▸ Data for processing:
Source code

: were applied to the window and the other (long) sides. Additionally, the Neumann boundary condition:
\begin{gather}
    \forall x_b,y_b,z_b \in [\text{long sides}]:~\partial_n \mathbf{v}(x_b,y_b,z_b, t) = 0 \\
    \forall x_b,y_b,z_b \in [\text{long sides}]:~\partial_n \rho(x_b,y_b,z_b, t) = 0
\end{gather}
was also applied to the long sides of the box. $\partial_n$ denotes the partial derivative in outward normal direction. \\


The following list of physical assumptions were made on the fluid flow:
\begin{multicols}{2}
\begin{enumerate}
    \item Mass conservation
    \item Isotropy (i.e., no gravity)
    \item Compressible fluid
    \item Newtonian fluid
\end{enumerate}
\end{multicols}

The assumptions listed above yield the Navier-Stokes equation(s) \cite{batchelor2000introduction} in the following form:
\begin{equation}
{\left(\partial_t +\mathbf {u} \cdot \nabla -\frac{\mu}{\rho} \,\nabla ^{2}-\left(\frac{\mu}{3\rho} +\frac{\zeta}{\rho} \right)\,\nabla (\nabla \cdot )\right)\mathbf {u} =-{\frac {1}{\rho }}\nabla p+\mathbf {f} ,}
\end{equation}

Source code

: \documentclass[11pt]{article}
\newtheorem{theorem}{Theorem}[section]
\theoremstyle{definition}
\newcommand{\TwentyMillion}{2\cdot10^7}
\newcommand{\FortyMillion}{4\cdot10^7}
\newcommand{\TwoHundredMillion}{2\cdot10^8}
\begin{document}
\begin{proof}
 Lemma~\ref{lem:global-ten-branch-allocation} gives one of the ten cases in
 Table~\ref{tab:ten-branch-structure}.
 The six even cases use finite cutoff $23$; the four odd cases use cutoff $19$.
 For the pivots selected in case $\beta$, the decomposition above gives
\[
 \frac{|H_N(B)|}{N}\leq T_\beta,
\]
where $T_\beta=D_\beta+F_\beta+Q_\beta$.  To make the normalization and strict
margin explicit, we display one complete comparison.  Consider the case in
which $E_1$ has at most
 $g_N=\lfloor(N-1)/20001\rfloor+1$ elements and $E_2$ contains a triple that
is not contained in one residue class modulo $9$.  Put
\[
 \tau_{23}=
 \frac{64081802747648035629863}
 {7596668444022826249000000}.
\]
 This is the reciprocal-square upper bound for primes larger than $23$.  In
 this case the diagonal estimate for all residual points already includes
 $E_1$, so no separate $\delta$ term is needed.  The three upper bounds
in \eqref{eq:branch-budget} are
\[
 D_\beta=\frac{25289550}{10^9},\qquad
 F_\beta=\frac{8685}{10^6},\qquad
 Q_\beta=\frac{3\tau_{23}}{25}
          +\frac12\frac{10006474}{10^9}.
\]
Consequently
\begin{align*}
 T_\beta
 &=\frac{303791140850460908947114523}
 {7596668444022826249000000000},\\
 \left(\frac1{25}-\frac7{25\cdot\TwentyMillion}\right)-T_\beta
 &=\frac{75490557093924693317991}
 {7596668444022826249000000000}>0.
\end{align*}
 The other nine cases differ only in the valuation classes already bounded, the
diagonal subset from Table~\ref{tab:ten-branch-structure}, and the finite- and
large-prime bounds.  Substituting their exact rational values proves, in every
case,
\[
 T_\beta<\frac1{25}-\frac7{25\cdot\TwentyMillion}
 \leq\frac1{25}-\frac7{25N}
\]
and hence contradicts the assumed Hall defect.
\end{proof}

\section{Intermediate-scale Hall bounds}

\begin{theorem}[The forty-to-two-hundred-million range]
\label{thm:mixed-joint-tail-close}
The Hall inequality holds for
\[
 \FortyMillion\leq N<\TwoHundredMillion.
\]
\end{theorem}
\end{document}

▸ Exercise instructions: Work out how many lines of the records contain the string "applied". Nothing but the number should be written.

▸ Written solution: 2